[TYLKO U NAS] Czy lekcje religii powinny być prowadzone w szkole?
W polskiej debacie publicznej coraz częściej powtarzają się postulaty wyprowadzenia lekcji religii ze szkół. Dane wskazują, że na katechezę uczęszcza coraz mniej dzieci i młodzieży, dlatego dyskusja na ten temat wcale nie jest bezzasadna. Najważniejsze jednak, co na ten temat twierdzą sami Polacy, korzystający z powszechnego systemu oświaty w ramach przysługujących ich praw. Na zlecenie portalu Goniec.pl sprawdziła to pracownia SW Research.
Religia w szkole czy salce katechetycznej?
Religia i etyka nie należą, póki co, do przedmiotów obowiązkowych. Zgodnie z prawem, udział w nich jest więc dobrowolny, a nawet jeśli na nie uczęszczamy, w każdej chwili możemy z tego zrezygnować.
Tak czyni coraz więcej uczniów, którzy albo sami, albo też (jeśli są niepełnoletni) za pośrednictwem rodziców podejmują decyzję, by zwłaszcza na religię nie uczęszczać.
Z tego powodu coraz większy problem sprawia wpisanie katechezy w plany lekcji, tak, aby nie powodowały one np. tzw. okienek. Coraz częściej słyszy się także o tym, by powrócić do rozwiązań sprzed lat i religii nauczać nie w szkole, ale w salce katechetycznej. Co o tym sądzą Polacy?
Tragiczny finał dziecięcej zabawy. 4-letnie bliźnięta nie żyją. Mama przestrzega rodzicówWiększość Polaków nie chce religii w szkole
Na prośbę portalu Goniec.pl o preferencje mieszkańców naszego kraju ws. nauczania religii zapytała sondażownia SW Reserach.
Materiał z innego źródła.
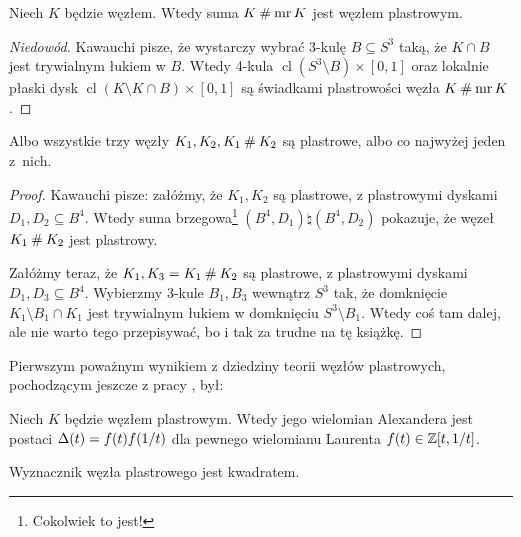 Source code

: \begin{proposition}
    Niech $K$ będzie węzłem.
    Wtedy suma $K \shrap \operatorname{mr} K$ jest węzłem plastrowym.
\end{proposition}

\begin{proof}[Niedowód]
    Kawauchi \cite[s. 155]{kawauchi1996} pisze, że wystarczy wybrać 3-kulę $B \subseteq S^3$ taką, że $K \cap B$ jest trywialnym łukiem w $B$.
    Wtedy 4-kula $\operatorname{cl} (S^3 \setminus B) \times [0,1]$ oraz lokalnie płaski dysk $\operatorname{cl} (K \setminus K \cap B) \times [0,1] $ są świadkami plastrowości węzła $K \shrap \operatorname{mr} K$.
\end{proof}

\begin{proposition}
    Albo wszystkie trzy węzły $K_1, K_2, K_1 \shrap K_2$ są plastrowe, albo co najwyżej jeden z~nich.
\end{proposition}

\begin{proof}
    Kawauchi \cite[s. 155]{kawauchi1996} pisze: załóżmy, że $K_1, K_2$ są plastrowe, z plastrowymi dyskami $D_1, D_2 \subseteq B^4$.
    Wtedy suma brzegowa\footnote{Cokolwiek to jest!} $(B^4, D_1) \natural (B^4, D_2)$ pokazuje, że węzeł $K_1 \shrap K_2$ jest plastrowy.

    Załóżmy teraz, że $K_1, K_3 = K_1 \shrap K_2$ są plastrowe, z plastrowymi dyskami $D_1, D_3 \subseteq B^4$.
    Wybierzmy 3-kule $B_1, B_3$ wewnątrz $S^3$ tak, że domknięcie $K_1 \setminus B_1 \cap K_1$ jest trywialnym łukiem w domknięciu $S^3 \setminus B_1$.
    Wtedy coś tam dalej, ale nie warto tego przepisywać, bo i tak za trudne na tę książkę.
\end{proof}

Pierwszym poważnym wynikiem z dziedziny teorii węzłów plastrowych, pochodzącym jeszcze z pracy \cite{fox1966}, był:

\begin{proposition}
%
    Niech $K$ będzie węzłem plastrowym.
    Wtedy jego wielomian Alexandera jest postaci $\alexander(t) = f(t) f(1/t)$ dla pewnego wielomianu Laurenta $f(t) \in \Z[t, 1/t]$.
\end{proposition}

\begin{corollary}
    \label{det_slice_square}%
    Wyznacznik węzła plastrowego jest kwadratem.
\end{corollary}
Badanie przeprowadzono w dniach 5-6 września metodą CAWI na grupie 816 Polek i Polaków powyżej 16. roku życia. Wyniki prezentują się następująco.
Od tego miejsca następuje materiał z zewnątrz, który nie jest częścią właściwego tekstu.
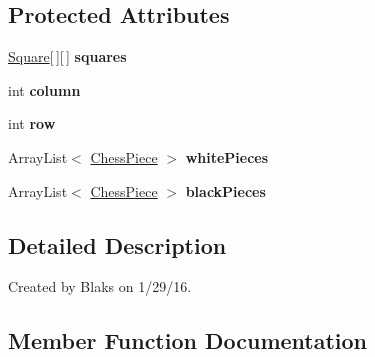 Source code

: \subsection*{Protected Attributes}
\begin{DoxyCompactItemize}
\item 
\hyperlink{class_board_and_game_1_1_square}{Square}\mbox{[}$\,$\mbox{]}\mbox{[}$\,$\mbox{]} {\bfseries squares}\hypertarget{class_board_and_game_1_1_board_adf1bbfe988dc243bb6989ae574ee8c2c}{}\label{class_board_and_game_1_1_board_adf1bbfe988dc243bb6989ae574ee8c2c}

\item 
int {\bfseries column}\hypertarget{class_board_and_game_1_1_board_adb554a7959da1c68ee659ad4b9a87bef}{}\label{class_board_and_game_1_1_board_adb554a7959da1c68ee659ad4b9a87bef}

\item 
int {\bfseries row}\hypertarget{class_board_and_game_1_1_board_a1a812ca2e5aba395e1da106f8a3506d7}{}\label{class_board_and_game_1_1_board_a1a812ca2e5aba395e1da106f8a3506d7}

\item 
Array\+List$<$ \hyperlink{class_chess_pieces_1_1_chess_piece}{Chess\+Piece} $>$ {\bfseries white\+Pieces}\hypertarget{class_board_and_game_1_1_board_a8fc6425a96cb7bfb711557557e606db1}{}\label{class_board_and_game_1_1_board_a8fc6425a96cb7bfb711557557e606db1}

\item 
Array\+List$<$ \hyperlink{class_chess_pieces_1_1_chess_piece}{Chess\+Piece} $>$ {\bfseries black\+Pieces}\hypertarget{class_board_and_game_1_1_board_a227b297e707f685da921b58ecf60d509}{}\label{class_board_and_game_1_1_board_a227b297e707f685da921b58ecf60d509}

\end{DoxyCompactItemize}


\subsection{Detailed Description}
Created by Blaks on 1/29/16. 

\subsection{Member Function Documentation}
“Za” prowadzeniem lekcji religii w szkołach jest 35,2 proc. respondentów, podczas gdy 50,5 proc. ankietowanych jest zdecydowanie na “nie”. Zdania nie ma 14,3 proc. badanych.
Jeśli spojrzymy na rozkład głosów wg płci pytanych, przeciwnych katechezie w szkole jest 49,8 proc. kobiet i 51,3 proc. mężczyzn. Co ciekawe, znacznie częściej religię w szkole popierają osoby w wieku 16-24 lat niż starsi. Najwięcej przeciwników takiego rozwiązania jest w grupie 50+.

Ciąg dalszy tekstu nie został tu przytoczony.